TASK INSTRUCTIONS: Every entry needs to be repeated exactly, with nothing left out.

============================================================

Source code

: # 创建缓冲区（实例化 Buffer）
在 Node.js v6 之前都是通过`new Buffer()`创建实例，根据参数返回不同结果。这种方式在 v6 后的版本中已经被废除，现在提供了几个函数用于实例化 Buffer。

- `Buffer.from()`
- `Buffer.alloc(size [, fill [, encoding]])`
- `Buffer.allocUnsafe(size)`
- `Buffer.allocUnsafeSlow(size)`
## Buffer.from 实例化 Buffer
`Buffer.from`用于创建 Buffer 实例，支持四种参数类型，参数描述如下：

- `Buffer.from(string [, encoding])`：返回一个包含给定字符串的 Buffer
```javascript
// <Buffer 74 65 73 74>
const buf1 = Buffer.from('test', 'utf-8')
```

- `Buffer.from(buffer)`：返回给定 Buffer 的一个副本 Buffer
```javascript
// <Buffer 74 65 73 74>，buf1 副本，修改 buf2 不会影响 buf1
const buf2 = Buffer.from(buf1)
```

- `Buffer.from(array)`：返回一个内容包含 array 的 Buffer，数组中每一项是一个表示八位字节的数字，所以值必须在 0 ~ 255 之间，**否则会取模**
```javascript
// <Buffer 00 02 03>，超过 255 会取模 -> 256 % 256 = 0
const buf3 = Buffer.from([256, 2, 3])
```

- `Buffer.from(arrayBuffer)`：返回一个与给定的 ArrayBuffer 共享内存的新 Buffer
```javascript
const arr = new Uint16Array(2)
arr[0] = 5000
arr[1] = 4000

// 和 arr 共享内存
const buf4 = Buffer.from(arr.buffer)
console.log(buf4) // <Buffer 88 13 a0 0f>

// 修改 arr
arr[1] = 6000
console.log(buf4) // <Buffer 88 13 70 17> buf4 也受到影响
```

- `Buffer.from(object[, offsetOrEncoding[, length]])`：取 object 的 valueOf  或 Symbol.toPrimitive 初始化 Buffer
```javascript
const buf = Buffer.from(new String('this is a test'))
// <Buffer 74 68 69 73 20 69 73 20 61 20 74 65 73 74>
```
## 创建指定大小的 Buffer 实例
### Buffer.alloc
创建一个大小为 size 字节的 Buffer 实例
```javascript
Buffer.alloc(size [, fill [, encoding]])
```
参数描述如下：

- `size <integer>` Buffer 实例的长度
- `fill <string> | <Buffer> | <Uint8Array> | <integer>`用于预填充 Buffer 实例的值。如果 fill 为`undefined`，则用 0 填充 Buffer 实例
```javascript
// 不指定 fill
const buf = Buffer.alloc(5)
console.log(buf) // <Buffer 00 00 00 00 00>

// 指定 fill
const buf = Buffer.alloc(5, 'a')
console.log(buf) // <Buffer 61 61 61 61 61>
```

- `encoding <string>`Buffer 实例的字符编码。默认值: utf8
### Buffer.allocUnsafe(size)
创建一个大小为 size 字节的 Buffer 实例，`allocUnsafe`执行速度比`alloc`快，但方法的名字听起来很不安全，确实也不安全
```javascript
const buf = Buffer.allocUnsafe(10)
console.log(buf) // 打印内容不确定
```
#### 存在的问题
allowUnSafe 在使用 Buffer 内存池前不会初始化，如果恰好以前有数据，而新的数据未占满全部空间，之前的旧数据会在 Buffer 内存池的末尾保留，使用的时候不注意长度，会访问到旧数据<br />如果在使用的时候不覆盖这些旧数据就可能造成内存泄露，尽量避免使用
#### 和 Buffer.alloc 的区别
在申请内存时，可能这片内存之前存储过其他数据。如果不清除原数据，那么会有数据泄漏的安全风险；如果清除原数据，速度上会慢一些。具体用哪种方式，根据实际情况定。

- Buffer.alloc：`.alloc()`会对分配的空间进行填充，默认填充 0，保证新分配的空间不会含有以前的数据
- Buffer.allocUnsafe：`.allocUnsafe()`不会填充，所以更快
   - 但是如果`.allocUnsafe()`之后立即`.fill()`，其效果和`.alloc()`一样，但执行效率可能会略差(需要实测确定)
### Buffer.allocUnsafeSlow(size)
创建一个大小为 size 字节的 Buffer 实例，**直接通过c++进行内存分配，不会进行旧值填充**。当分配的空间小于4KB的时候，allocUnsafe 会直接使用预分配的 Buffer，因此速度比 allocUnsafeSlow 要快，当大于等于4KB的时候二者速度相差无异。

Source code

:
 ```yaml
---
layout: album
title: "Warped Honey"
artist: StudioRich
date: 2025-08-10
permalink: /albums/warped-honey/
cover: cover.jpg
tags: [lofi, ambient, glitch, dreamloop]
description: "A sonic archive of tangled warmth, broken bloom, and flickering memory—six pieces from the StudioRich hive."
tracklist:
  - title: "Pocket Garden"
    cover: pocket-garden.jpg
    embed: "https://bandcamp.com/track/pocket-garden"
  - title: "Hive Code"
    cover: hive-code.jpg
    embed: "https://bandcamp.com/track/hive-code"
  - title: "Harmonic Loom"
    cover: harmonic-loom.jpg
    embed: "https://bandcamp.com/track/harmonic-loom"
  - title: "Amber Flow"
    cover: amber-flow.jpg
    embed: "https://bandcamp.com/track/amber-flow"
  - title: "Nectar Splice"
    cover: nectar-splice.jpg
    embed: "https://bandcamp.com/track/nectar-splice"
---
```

============================================================

TASK RESPONSE:
Source code

: # 创建缓冲区（实例化 Buffer）
在 Node.js v6 之前都是通过`new Buffer()`创建实例，根据参数返回不同结果。这种方式在 v6 后的版本中已经被废除，现在提供了几个函数用于实例化 Buffer。

- `Buffer.from()`
- `Buffer.alloc(size [, fill [, encoding]])`
- `Buffer.allocUnsafe(size)`
- `Buffer.allocUnsafeSlow(size)`
## Buffer.from 实例化 Buffer
`Buffer.from`用于创建 Buffer 实例，支持四种参数类型，参数描述如下：

- `Buffer.from(string [, encoding])`：返回一个包含给定字符串的 Buffer
```javascript
// <Buffer 74 65 73 74>
const buf1 = Buffer.from('test', 'utf-8')
```

- `Buffer.from(buffer)`：返回给定 Buffer 的一个副本 Buffer
```javascript
// <Buffer 74 65 73 74>，buf1 副本，修改 buf2 不会影响 buf1
const buf2 = Buffer.from(buf1)
```

- `Buffer.from(array)`：返回一个内容包含 array 的 Buffer，数组中每一项是一个表示八位字节的数字，所以值必须在 0 ~ 255 之间，**否则会取模**
```javascript
// <Buffer 00 02 03>，超过 255 会取模 -> 256 % 256 = 0
const buf3 = Buffer.from([256, 2, 3])
```

- `Buffer.from(arrayBuffer)`：返回一个与给定的 ArrayBuffer 共享内存的新 Buffer
```javascript
const arr = new Uint16Array(2)
arr[0] = 5000
arr[1] = 4000

// 和 arr 共享内存
const buf4 = Buffer.from(arr.buffer)
console.log(buf4) // <Buffer 88 13 a0 0f>

// 修改 arr
arr[1] = 6000
console.log(buf4) // <Buffer 88 13 70 17> buf4 也受到影响
```

- `Buffer.from(object[, offsetOrEncoding[, length]])`：取 object 的 valueOf  或 Symbol.toPrimitive 初始化 Buffer
```javascript
const buf = Buffer.from(new String('this is a test'))
// <Buffer 74 68 69 73 20 69 73 20 61 20 74 65 73 74>
```
## 创建指定大小的 Buffer 实例
### Buffer.alloc
创建一个大小为 size 字节的 Buffer 实例
```javascript
Buffer.alloc(size [, fill [, encoding]])
```
参数描述如下：

- `size <integer>` Buffer 实例的长度
- `fill <string> | <Buffer> | <Uint8Array> | <integer>`用于预填充 Buffer 实例的值。如果 fill 为`undefined`，则用 0 填充 Buffer 实例
```javascript
// 不指定 fill
const buf = Buffer.alloc(5)
console.log(buf) // <Buffer 00 00 00 00 00>

// 指定 fill
const buf = Buffer.alloc(5, 'a')
console.log(buf) // <Buffer 61 61 61 61 61>
```

- `encoding <string>`Buffer 实例的字符编码。默认值: utf8
### Buffer.allocUnsafe(size)
创建一个大小为 size 字节的 Buffer 实例，`allocUnsafe`执行速度比`alloc`快，但方法的名字听起来很不安全，确实也不安全
```javascript
const buf = Buffer.allocUnsafe(10)
console.log(buf) // 打印内容不确定
```
#### 存在的问题
allowUnSafe 在使用 Buffer 内存池前不会初始化，如果恰好以前有数据，而新的数据未占满全部空间，之前的旧数据会在 Buffer 内存池的末尾保留，使用的时候不注意长度，会访问到旧数据<br />如果在使用的时候不覆盖这些旧数据就可能造成内存泄露，尽量避免使用
#### 和 Buffer.alloc 的区别
在申请内存时，可能这片内存之前存储过其他数据。如果不清除原数据，那么会有数据泄漏的安全风险；如果清除原数据，速度上会慢一些。具体用哪种方式，根据实际情况定。

- Buffer.alloc：`.alloc()`会对分配的空间进行填充，默认填充 0，保证新分配的空间不会含有以前的数据
- Buffer.allocUnsafe：`.allocUnsafe()`不会填充，所以更快
   - 但是如果`.allocUnsafe()`之后立即`.fill()`，其效果和`.alloc()`一样，但执行效率可能会略差(需要实测确定)
### Buffer.allocUnsafeSlow(size)
创建一个大小为 size 字节的 Buffer 实例，**直接通过c++进行内存分配，不会进行旧值填充**。当分配的空间小于4KB的时候，allocUnsafe 会直接使用预分配的 Buffer，因此速度比 allocUnsafeSlow 要快，当大于等于4KB的时候二者速度相差无异。

Source code

:
 ```yaml
---
layout: album
title: "Warped Honey"
artist: StudioRich
date: 2025-08-10
permalink: /albums/warped-honey/
cover: cover.jpg
tags: [lofi, ambient, glitch, dreamloop]
description: "A sonic archive of tangled warmth, broken bloom, and flickering memory—six pieces from the StudioRich hive."
tracklist:
  - title: "Pocket Garden"
    cover: pocket-garden.jpg
    embed: "https://bandcamp.com/track/pocket-garden"
  - title: "Hive Code"
    cover: hive-code.jpg
    embed: "https://bandcamp.com/track/hive-code"
  - title: "Harmonic Loom"
    cover: harmonic-loom.jpg
    embed: "https://bandcamp.com/track/harmonic-loom"
  - title: "Amber Flow"
    cover: amber-flow.jpg
    embed: "https://bandcamp.com/track/amber-flow"
  - title: "Nectar Splice"
    cover: nectar-splice.jpg
    embed: "https://bandcamp.com/track/nectar-splice"
---
```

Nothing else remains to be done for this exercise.